- _EXERCISE OBJECTIVE_: Could the entries below be retyped exactly and in full?

- _TASK DATA_:
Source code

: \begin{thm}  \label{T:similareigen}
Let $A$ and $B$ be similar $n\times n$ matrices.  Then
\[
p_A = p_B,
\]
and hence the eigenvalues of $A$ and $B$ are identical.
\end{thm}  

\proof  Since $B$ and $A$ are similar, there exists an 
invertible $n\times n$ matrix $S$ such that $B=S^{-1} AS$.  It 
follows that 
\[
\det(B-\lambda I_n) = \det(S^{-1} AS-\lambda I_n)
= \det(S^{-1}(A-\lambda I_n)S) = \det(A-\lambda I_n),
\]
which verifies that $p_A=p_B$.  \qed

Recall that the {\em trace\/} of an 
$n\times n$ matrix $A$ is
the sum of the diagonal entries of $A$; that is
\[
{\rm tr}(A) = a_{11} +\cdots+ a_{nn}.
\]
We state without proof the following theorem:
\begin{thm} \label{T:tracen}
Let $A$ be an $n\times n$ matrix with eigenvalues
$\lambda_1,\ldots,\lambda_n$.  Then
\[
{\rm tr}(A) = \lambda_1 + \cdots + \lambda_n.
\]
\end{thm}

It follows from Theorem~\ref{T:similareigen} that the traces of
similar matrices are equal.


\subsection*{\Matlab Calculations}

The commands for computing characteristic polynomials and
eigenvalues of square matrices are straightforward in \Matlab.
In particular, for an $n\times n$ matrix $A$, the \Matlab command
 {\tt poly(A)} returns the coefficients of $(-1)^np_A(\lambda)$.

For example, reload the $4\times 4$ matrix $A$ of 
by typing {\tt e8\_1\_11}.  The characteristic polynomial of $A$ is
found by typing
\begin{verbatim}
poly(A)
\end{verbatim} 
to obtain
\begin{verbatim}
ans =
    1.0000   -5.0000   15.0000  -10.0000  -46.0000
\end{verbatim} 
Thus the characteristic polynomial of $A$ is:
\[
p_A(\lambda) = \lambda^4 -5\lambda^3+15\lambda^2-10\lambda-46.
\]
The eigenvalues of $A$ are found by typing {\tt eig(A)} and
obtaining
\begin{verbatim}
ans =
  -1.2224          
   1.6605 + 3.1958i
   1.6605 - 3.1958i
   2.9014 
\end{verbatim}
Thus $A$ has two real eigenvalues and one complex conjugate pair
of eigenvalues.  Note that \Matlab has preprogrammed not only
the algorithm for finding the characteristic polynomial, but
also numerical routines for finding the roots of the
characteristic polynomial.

- _RESPONSE TO THIS EXERCISE_:
Source code

: \begin{thm}  \label{T:similareigen}
Let $A$ and $B$ be similar $n\times n$ matrices.  Then
\[
p_A = p_B,
\]
and hence the eigenvalues of $A$ and $B$ are identical.
\end{thm}  

\proof  Since $B$ and $A$ are similar, there exists an 
invertible $n\times n$ matrix $S$ such that $B=S^{-1} AS$.  It 
follows that 
\[
\det(B-\lambda I_n) = \det(S^{-1} AS-\lambda I_n)
= \det(S^{-1}(A-\lambda I_n)S) = \det(A-\lambda I_n),
\]
which verifies that $p_A=p_B$.  \qed

Recall that the {\em trace\/} of an 
$n\times n$ matrix $A$ is
the sum of the diagonal entries of $A$; that is
\[
{\rm tr}(A) = a_{11} +\cdots+ a_{nn}.
\]
We state without proof the following theorem:
\begin{thm} \label{T:tracen}
Let $A$ be an $n\times n$ matrix with eigenvalues
$\lambda_1,\ldots,\lambda_n$.  Then
\[
{\rm tr}(A) = \lambda_1 + \cdots + \lambda_n.
\]
\end{thm}

It follows from Theorem~\ref{T:similareigen} that the traces of
similar matrices are equal.


\subsection*{\Matlab Calculations}

The commands for computing characteristic polynomials and
eigenvalues of square matrices are straightforward in \Matlab.
In particular, for an $n\times n$ matrix $A$, the \Matlab command
 {\tt poly(A)} returns the coefficients of $(-1)^np_A(\lambda)$.

For example, reload the $4\times 4$ matrix $A$ of 
by typing {\tt e8\_1\_11}.  The characteristic polynomial of $A$ is
found by typing
\begin{verbatim}
poly(A)
\end{verbatim} 
to obtain
\begin{verbatim}
ans =
    1.0000   -5.0000   15.0000  -10.0000  -46.0000
\end{verbatim} 
Thus the characteristic polynomial of $A$ is:
\[
p_A(\lambda) = \lambda^4 -5\lambda^3+15\lambda^2-10\lambda-46.
\]
The eigenvalues of $A$ are found by typing {\tt eig(A)} and
obtaining
\begin{verbatim}
ans =
  -1.2224          
   1.6605 + 3.1958i
   1.6605 - 3.1958i
   2.9014 
\end{verbatim}
Thus $A$ has two real eigenvalues and one complex conjugate pair
of eigenvalues.  Note that \Matlab has preprogrammed not only
the algorithm for finding the characteristic polynomial, but
also numerical routines for finding the roots of the
characteristic polynomial.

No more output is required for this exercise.